Step S1, respectively carrying out nuclear capacity on A, B, C three lead-acid storage batteries at 25 ℃:
limiting the current at 13.00V +/-0.01V/cell by 4I20The constant voltage of A is used for respectively charging A, B, C three lead-acid storage batteries, and when the current values of A, B, C three lead-acid storage batteries are kept stable for 5 hours, the A, B, C three lead-acid storage batteries are considered to be fully charged; then, A, B, C lead-acid storage batteries are respectively and completely charged, the lead-acid storage batteries are kept stand for 1h, when the surface temperature of A, B, C three lead-acid storage batteries is 25 +/-5 ℃, a capacity discharge test is carried out, and the capacity of 20h is 12I20The current discharge of A was terminated when the average cell voltage was 10.5V, and the actual capacities of A, B, C three lead-acid batteries were recorded as 5.19Ah, 5.23Ah and 5.17Ah, respectively.

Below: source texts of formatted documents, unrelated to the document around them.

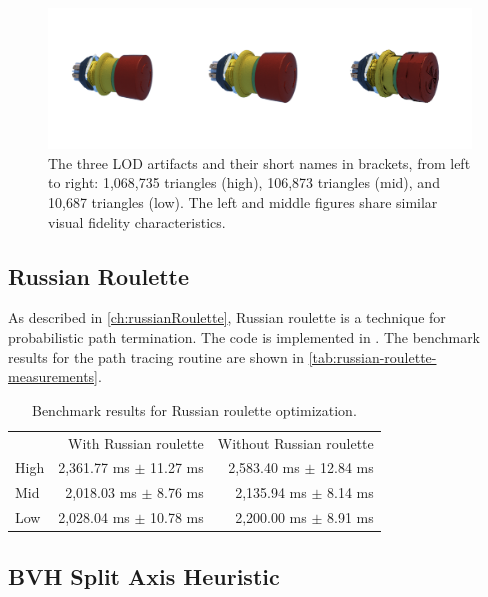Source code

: \begin{figure}[H]
    \centering
    \includegraphics[width=0.9\columnwidth]{resources/benchmark-models.png}
    \caption{The three \gls{LOD} artifacts and their short names in brackets, from left to right: 1,068,735 triangles (high), 106,873 triangles (mid), and 10,687 triangles (low). The left and middle figures share similar visual fidelity characteristics.}
    \label{fig:benchmark-models}
\end{figure}

\subsection*{Russian Roulette}

As described in \autoref{ch:russianRoulette}, Russian roulette is a technique for probabilistic path termination. The code is implemented in . The benchmark results for the path tracing routine are shown in \autoref{tab:russian-roulette-measurements}.

\begin{table}[H]
    \centering
    \begin{tabular}{@{}lrr@{}}
        \toprule
             & With Russian roulette      & Without Russian roulette   \\
        High & 2,361.77 ms $\pm$ 11.27 ms & 2,583.40 ms $\pm$ 12.84 ms \\
        Mid  & 2,018.03 ms $\pm$ 8.76 ms  & 2,135.94 ms $\pm$ 8.14 ms  \\
        Low  & 2,028.04 ms $\pm$ 10.78 ms & 2,200.00 ms $\pm$ 8.91 ms  \\
        \bottomrule
    \end{tabular}
    \caption{Benchmark results for Russian roulette optimization.}
    \label{tab:russian-roulette-measurements}
\end{table}

\subsection*{BVH Split Axis Heuristic}

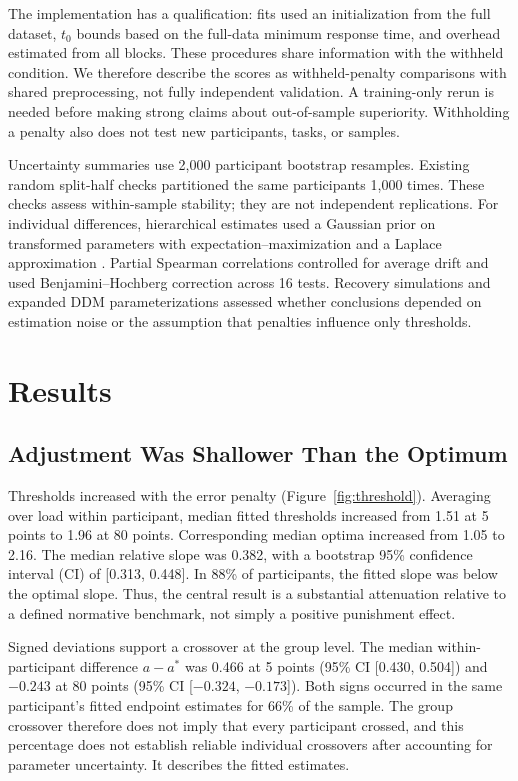 \documentclass[10pt,letterpaper]{article}
\begin{document}
The implementation has a qualification: fits used an initialization from the full dataset, $t_0$ bounds based on the full-data minimum response time, and overhead estimated from all blocks. These procedures share information with the withheld condition. We therefore describe the scores as withheld-penalty comparisons with shared preprocessing, not fully independent validation. A training-only rerun is needed before making strong claims about out-of-sample superiority. Withholding a penalty also does not test new participants, tasks, or samples.

Uncertainty summaries use 2,000 participant bootstrap resamples. Existing random split-half checks partitioned the same participants 1,000 times. These checks assess within-sample stability; they are not independent replications. For individual differences, hierarchical estimates used a Gaussian prior on transformed parameters with expectation--maximization and a Laplace approximation \citep{huys2011}. Partial Spearman correlations controlled for average drift and used Benjamini--Hochberg correction across 16 tests. Recovery simulations and expanded DDM parameterizations assessed whether conclusions depended on estimation noise or the assumption that penalties influence only thresholds.

\section{Results}
\subsection{Adjustment Was Shallower Than the Optimum}
Thresholds increased with the error penalty (Figure~\ref{fig:threshold}). Averaging over load within participant, median fitted thresholds increased from 1.51 at 5 points to 1.96 at 80 points. Corresponding median optima increased from 1.05 to 2.16. The median relative slope was 0.382, with a bootstrap 95\% confidence interval (CI) of [0.313, 0.448]. In 88\% of participants, the fitted slope was below the optimal slope. Thus, the central result is a substantial attenuation relative to a defined normative benchmark, not simply a positive punishment effect.

Signed deviations support a crossover at the group level. The median within-participant difference $a-a^*$ was 0.466 at 5 points (95\% CI [0.430, 0.504]) and $-0.243$ at 80 points (95\% CI [$-0.324$, $-0.173$]). Both signs occurred in the same participant's fitted endpoint estimates for 66\% of the sample. The group crossover therefore does not imply that every participant crossed, and this percentage does not establish reliable individual crossovers after accounting for parameter uncertainty. It describes the fitted estimates.
\end{document}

Step S2, respectively putting A, B, C lead-acid storage batteries after nuclear capacity into an ultrasonic water bath test box 1, and adding water until the height of the storage batteries is three quarters;
step S3, respectively connecting the storage battery monitoring system 3 with the positive electrodes and the negative electrodes of A, B, C three lead-acid storage batteries through connecting wires, and respectively connecting the three activation instruments with the positive electrodes and the negative electrodes of A, B, C three storage batteries through connecting wires;
step S4, starting a circulating stirring and temperature control switch of the ultrasonic water bath test box 1, and adjusting the temperature of the water bath to 35 ℃;
step S5, starting the storage battery monitoring system 3 to collect and monitor the capacity data of A, B, C three lead-acid storage batteries respectively through the storage battery monitoring system 3, and waiting for the data to be collected and displayed stably;
step S6, starting an ultrasonic control switch of the ultrasonic water bath test box 1, and adjusting the ultrasonic frequency to 40 kHz;
step S7, starting three activation instruments 4, respectively carrying out ultrasonic activation treatment on A, B, C three lead-acid storage batteries for 1.5 hours, and recording the capacity data of A, B, C three lead-acid storage batteries through a storage battery monitoring system 3 after the treatment is finished;
and S8, standing the three A, B, C storage batteries subjected to ultrasonic activation in the step S7 for 1 hour respectively, repeating the steps S2-S7 to perform ultrasonic activation treatment on A, B, C storage batteries respectively, and recording the capacity data of the A, B, C three lead-acid storage batteries after the treatment is finished.
A. B, C the capacity change of three batteries is shown in the following table 1:
table 1 unit of change in battery capacity before and after ultrasonic activation: ah
| Storage battery | A | B | C |
| Original value | 5.19 | 5.23 | 5.17 |
| One-time ultrasonic activation | 6.36 | 6.87 | 6.22 |
| Twice ultrasonic activation | 6.44 | 6.90 | 6.59 |
As shown in table 1, it can be obtained by calculation:
after the storage battery A is subjected to ultrasonic activation for 1 time, the capacity is increased by 22.5 percent, and after the storage battery A is subjected to ultrasonic activation for 2 times, the capacity is increased by 24.1 percent;
after the storage battery B is subjected to ultrasonic activation for 1 time, the capacity is increased by 31.4 percent, and after the storage battery B is subjected to ultrasonic activation for 2 times, the capacity is increased by 31.9 percent;
after the storage battery C is subjected to ultrasonic activation for 1 time, the capacity is increased by 20.3 percent, and after the storage battery C is subjected to ultrasonic activation for 2 times, the capacity is increased by 27.5 percent;
from the above data, after ultrasonic activation, the capacities of the three storage batteries are all increased to a greater extent, so that the method in the embodiment can improve the capacities of the storage batteries; in addition, experiments also show that the capacity of the storage battery can be improved to a certain extent by properly increasing the number of times of ultrasonic activation.
Example 2
As shown in fig. 2, the ultrasonic activation device for the storage battery of the present embodiment is different from the ultrasonic activation device of embodiment 1 in that: the battery 2 in this embodiment is formed by connecting three batteries in series.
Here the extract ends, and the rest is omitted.